Biasanya, orang-orang akan menuliskan permohonan di atas potongan kertas panjang khusus yang disebut tanzaku, lalu menggantungkannya di ranting bambu bersama hiasan kertas berwarna cerah lainnya. Selain itu, ada juga kebiasaan menyantap somen atau mi dingin pada hari ini. Mi yang tipis dan panjang ini dianalogikan sebagai aliran Sungai Bimasakti atau helaian benang tenun milik Orihime.

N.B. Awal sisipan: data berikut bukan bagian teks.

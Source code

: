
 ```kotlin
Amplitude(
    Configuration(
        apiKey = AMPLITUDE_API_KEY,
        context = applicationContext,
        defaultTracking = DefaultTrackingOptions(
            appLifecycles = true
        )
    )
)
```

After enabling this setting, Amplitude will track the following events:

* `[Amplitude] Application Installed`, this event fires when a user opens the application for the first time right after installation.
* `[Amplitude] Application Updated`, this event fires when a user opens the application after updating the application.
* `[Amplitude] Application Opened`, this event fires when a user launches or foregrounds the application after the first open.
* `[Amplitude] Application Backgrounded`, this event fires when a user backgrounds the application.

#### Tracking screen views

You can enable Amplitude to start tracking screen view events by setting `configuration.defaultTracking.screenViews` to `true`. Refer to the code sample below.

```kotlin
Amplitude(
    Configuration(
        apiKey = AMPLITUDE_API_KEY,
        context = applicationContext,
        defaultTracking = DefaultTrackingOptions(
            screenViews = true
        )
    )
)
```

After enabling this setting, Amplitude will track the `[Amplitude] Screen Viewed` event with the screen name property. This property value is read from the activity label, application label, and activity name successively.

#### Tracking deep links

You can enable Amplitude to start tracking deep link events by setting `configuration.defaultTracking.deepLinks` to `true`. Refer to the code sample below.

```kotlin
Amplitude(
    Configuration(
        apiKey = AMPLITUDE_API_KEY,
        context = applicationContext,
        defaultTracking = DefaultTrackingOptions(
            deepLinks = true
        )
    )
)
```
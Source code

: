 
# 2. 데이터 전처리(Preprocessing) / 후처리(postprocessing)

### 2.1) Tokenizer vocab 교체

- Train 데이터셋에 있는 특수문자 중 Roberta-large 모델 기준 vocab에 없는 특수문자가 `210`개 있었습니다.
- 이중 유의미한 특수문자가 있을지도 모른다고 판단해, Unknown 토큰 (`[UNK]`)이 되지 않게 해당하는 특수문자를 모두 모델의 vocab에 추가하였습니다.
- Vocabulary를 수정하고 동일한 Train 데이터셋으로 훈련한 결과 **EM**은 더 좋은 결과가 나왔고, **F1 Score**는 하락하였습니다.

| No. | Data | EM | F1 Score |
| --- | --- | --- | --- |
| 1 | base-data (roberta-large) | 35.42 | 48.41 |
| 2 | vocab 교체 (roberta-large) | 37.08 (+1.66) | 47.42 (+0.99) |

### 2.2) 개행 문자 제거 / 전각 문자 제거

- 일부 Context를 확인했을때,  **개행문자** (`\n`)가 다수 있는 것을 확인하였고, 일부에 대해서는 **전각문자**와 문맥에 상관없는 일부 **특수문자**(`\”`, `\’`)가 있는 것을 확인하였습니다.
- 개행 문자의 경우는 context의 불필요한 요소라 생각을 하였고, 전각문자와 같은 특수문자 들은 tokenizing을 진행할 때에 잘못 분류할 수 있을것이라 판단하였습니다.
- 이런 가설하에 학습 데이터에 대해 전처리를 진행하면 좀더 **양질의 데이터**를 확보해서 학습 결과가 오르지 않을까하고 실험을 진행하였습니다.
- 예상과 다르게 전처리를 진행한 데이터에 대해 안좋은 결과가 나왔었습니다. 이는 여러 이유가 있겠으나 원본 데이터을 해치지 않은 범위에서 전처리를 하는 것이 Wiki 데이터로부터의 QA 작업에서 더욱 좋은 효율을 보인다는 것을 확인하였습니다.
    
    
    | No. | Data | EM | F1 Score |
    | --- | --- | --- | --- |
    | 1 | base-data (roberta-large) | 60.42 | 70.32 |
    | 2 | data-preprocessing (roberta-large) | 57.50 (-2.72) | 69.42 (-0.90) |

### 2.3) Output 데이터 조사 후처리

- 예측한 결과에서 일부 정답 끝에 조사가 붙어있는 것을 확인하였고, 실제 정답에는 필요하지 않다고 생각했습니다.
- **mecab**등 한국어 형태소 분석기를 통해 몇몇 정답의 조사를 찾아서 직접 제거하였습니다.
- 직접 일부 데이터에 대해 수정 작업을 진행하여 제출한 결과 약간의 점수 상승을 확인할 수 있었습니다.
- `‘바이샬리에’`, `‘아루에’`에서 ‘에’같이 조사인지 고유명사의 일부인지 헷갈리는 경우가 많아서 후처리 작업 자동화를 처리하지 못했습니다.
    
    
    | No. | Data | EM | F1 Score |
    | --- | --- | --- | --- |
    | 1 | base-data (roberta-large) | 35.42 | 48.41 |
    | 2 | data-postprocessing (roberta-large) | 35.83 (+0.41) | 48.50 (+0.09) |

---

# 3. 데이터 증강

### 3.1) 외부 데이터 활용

Menghabiskan malam sambil memandangi bintang-bintang di langit, sambil memikirkan harapan sendiri dan membayangkan pertemuan kembali sepasang kekasih tersebut merupakan cara tradisional untuk menikmati hari Tanabata. Menariknya lagi, setiap kali musim Tanabata tiba, toko-toko di Jepang akan merilis berbagai menu hidangan serta kue manis edisi terbatas yang terinspirasi dari keindahan Sungai Bimasakti, Orihime, dan Hikoboshi.

Harga: 1 box ukuran reguler: 1.728 yen (termasuk pajak), ukuran kecil: 972 yen (termasuk pajak)

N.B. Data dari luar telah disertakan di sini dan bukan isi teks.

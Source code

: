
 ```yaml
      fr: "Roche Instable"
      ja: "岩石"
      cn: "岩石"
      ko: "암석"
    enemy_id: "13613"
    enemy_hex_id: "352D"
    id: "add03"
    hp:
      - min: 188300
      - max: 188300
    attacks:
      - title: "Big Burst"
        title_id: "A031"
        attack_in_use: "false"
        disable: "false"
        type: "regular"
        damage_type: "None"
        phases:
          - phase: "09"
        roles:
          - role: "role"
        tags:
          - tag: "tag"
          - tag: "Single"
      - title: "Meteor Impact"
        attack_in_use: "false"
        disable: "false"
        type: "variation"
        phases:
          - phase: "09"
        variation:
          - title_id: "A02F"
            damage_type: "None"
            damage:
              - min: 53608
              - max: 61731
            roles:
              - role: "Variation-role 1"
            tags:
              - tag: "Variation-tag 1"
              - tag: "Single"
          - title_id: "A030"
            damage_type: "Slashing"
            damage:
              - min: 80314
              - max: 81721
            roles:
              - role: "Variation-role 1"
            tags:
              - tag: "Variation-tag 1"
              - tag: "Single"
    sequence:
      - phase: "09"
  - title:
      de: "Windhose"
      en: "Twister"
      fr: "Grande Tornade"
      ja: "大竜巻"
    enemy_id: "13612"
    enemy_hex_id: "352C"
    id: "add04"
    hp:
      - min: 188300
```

Kenapa Kita Menuliskan Permohonan?
Tradisi unik ini sebenarnya berakar dari festival kuno asal Tiongkok. Ceritanya, karena sosok Orihime dikenal sangat pandai menenun dan menjahit, para wanita pada zaman dulu mulai memasang hiasan berupa benang lima warna dengan harapan memiliki kemampuan kerajinan tangan dan keterampilan mereka semakin mahir seperti Orihime. Seiring berjalannya waktu, kebiasaan tersebut bergeser saat tradisi ini mulai meluas ke masyarakat umum pada zaman Edo. Benang yang awalnya digunakan diganti menjadi media yang lebih praktis dan mudah didapat, yaitu potongan kertas tanzaku untuk menuliskan impian.

Ternyata Ada Fakta Unik Seputar Tanabata yang Wajib Diketahui!

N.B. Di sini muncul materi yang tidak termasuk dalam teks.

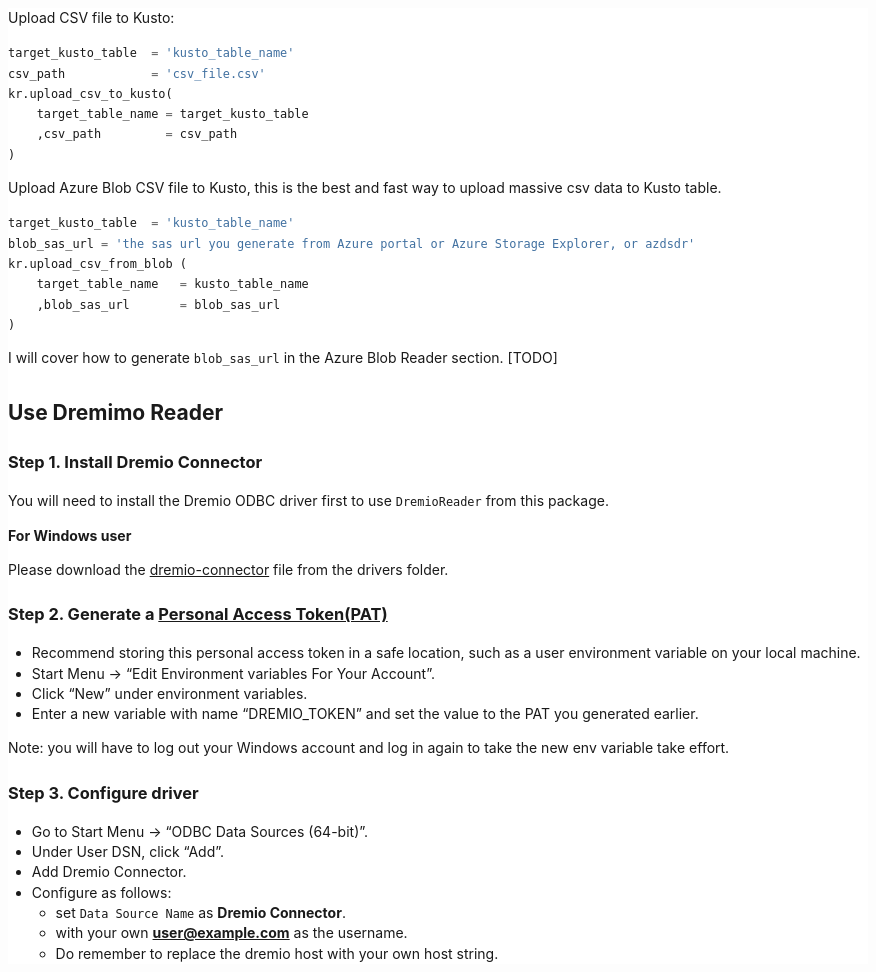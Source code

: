 Upload CSV file to Kusto:

```python
target_kusto_table  = 'kusto_table_name'
csv_path            = 'csv_file.csv'
kr.upload_csv_to_kusto(
    target_table_name = target_kusto_table
    ,csv_path         = csv_path
)
```

Upload Azure Blob CSV file to Kusto, this is the best and fast way to upload massive csv data to Kusto table. 

```python
target_kusto_table  = 'kusto_table_name'
blob_sas_url = 'the sas url you generate from Azure portal or Azure Storage Explorer, or azdsdr'
kr.upload_csv_from_blob (
    target_table_name   = kusto_table_name
    ,blob_sas_url       = blob_sas_url
)
```

I will cover how to generate `blob_sas_url` in the Azure Blob Reader section. [TODO]

## Use Dremimo Reader

### Step 1. Install Dremio Connector

You will need to install the Dremio ODBC driver first to use `DremioReader` from this package. 

**For Windows user**

Please download the [dremio-connector](https://github.com/xhinker/azdsdr/tree/main/drivers) file from the drivers folder. 


### Step 2. Generate a [Personal Access Token(PAT)](https://docs.dremio.com/cloud/security/authentication/personal-access-token/#creating-a-token)

- Recommend storing this personal access token in a safe location, such as a user environment variable on your local machine.  
- Start Menu -> “Edit Environment variables For Your Account”.  
- Click “New” under environment variables.  
- Enter a new variable with name “DREMIO_TOKEN” and set the value to the PAT you generated earlier.  

Note: you will have to log out your Windows account and log in again to take the new env variable take effort.

### Step 3. Configure driver
- Go to Start Menu -> “ODBC Data Sources (64-bit)”.
- Under User DSN, click “Add”.
- Add Dremio Connector.
- Configure as follows:
  - set `Data Source Name` as **Dremio Connector**. 
  - with your own **user@example.com** as the username.
  - Do remember to replace the dremio host with your own host string.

◎Warna kertas tanzaku ternyata ada maknanya!
Warna kertas tanzaku sebenarnya sudah ditentukan dalam lima warna utama, yaitu: biru (hijau), merah, kuning, putih, dan hitam (ungu). Aturan ini berasal dari teori kuno Yin-Yang dan Lima Elemen yang merepresentasikan alam semesta, seperti memilih tanzaku warna biru jika kamu ingin fokus belajar, atau warna merah jika ingin mengungkapkan rasa terima kasih kepada orang tua. Konon, menyesuaikan isi doa dengan warna kertas yang tepat bisa membuat permohonanmu lebih mudah terwujud.

◎Ada wilayah yang baru merayakan Festival Tanabata pada tanggal 8 Agustus!
Di Jepang, beberapa daerah masih dipengaruhi oleh sistem penanggalan tradisional (kalender lunar). Karena itu, meski kota-kota seperti Tokyo merayakan Tanabata pada 7 Juli, daerah lain seperti Hokkaido dan Miyagi baru menggelar Festival Tanabata secara besar-besaran sekitar satu bulan kemudian, yakni pada 8 Agustus. Salah satu yang paling terkenal adalah Festival Tanabata Sendai, ketika seluruh kota dihiasi dekorasi kertas raksasa berwarna-warni yang menciptakan pemandangan indah dan menjadi daya tarik utama festival ini.